My mind feels clearer and I'm able to focus more.  I'm thrilled to see the positive changes my body has been going through too.  My biceps and forearms are getting "ripped" looking.  I've never had this happen before. Seeing the changes on the scale has also been very good for my confidence.  Knowing I'm on the right track and have all the elements to be successful feels simply AWESOME!!!!!!!!!!!!!!!!!!!!
My trainer, Christine, had a challenge Wednesday when I showed up with a protective boot on my left foot again.  I have a stress fracture in my left foot, the metatarsal of the bone next to the great toe bone.  It hurts and I had bruising so I went in to find out why.  Not what I wanted to hear.
In the past this would've set me back weeks or even months.  I'd have stopped working out and eating right.  I'd have gone right back to eating crappy and put pounds back on.
THIS time I'm coming at this from a different brain, committed to getting to MY goals.

My determination is almost scary to me now.  Setting my goals both short term and long term has kept me sane and on track.  My short term goal is to lose 10 pounds at a time.  My long term goal is to reach my goal weight of 145 pounds. 

Dinner
Tonight I enjoyed a nice Tilapia fillet from Schwann's (90 calories) and had that with Brown rice (1/2 cup), cooked beets (1/2 cup).   I need to find a way to cook the brown rice to get it really moist and not too dry.  Package directions leave it too dry for my stomach. 
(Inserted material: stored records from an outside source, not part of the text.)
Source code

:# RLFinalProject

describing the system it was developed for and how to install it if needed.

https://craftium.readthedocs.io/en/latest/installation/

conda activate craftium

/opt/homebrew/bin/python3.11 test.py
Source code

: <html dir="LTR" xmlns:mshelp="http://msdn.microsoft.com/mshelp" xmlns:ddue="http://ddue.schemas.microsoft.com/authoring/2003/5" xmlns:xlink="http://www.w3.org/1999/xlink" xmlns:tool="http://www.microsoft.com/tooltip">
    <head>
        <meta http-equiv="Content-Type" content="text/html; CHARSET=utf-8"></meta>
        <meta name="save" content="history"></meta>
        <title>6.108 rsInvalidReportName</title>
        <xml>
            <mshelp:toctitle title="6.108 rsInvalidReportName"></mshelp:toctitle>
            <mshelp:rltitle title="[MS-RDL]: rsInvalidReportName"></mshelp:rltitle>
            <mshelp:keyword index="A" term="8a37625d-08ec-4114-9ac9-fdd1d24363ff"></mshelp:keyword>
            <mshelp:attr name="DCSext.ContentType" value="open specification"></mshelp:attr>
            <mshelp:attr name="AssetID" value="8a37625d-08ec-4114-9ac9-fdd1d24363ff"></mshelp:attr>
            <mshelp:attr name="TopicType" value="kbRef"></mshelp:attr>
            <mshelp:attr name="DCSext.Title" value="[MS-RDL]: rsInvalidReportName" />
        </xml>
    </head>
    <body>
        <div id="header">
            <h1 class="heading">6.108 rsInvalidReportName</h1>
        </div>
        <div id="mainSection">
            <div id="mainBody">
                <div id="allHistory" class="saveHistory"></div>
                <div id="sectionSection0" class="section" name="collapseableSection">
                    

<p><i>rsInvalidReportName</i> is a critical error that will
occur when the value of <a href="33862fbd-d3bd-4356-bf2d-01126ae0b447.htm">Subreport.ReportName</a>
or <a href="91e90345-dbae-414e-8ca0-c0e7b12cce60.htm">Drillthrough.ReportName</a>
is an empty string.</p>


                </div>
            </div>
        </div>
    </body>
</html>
I've been using my My Fitness Pal on my ipod touch a lot and even got online to use their website to get more ideas on how to utilize it to the fullest. www.myfitnesspal.com

I am a FOOD ADDICT and I know what I need to do to get healthy.  Physically, emotionally and spiritually I need to keep my focus on just living one day at a time.  I now plan my meals out a little more than I did two weeks ago even. 
Lunch Salad that I have every day (Rainbow has a great salad bar)
I choose healthier foods like this salad that I pick up every morning before I go to work. Monday thru Friday I eat a good lunch.   Takes me almost 2 hours to eat it.  I usually have chicken or tuna with it and my dressing is 1 tablespoon of mayo.

Trying to get in my protein and veggies is very easy.  Gone are the unhealthy sides of pasta with creamy sauces and breads.
I eat my burgers without a bun and have not eaten one nibble of pizza since Saturday when I peeled the toppings off a few pieces at my friends.  The bag of potato chips that sat here over the weekend I didn't have one morsel of them.  I felt very good about exercising that self control.  I no longer let food control me or my emotions.
I'm feeling much happier (like that is even possible, Tom is the most supportive husband EVER).   I now think happiness comes from within and also how we let it out for others to see and enjoy. 
Seriously, how many times do you find yourself smiling when you see someone else smiling?  Smiles really are contagious!!
Try it, smile at the next person you pass in the mall, hallway or gym.  I get more "Good Morning's" and "Hello's" when I smile at someone first.   Not every man wants to hit on me when he says something to me (for those of you that know me you've heard me mention being hit on).
Have yourself a FUN weekend and remember this is making a change in lifestyle not a diet!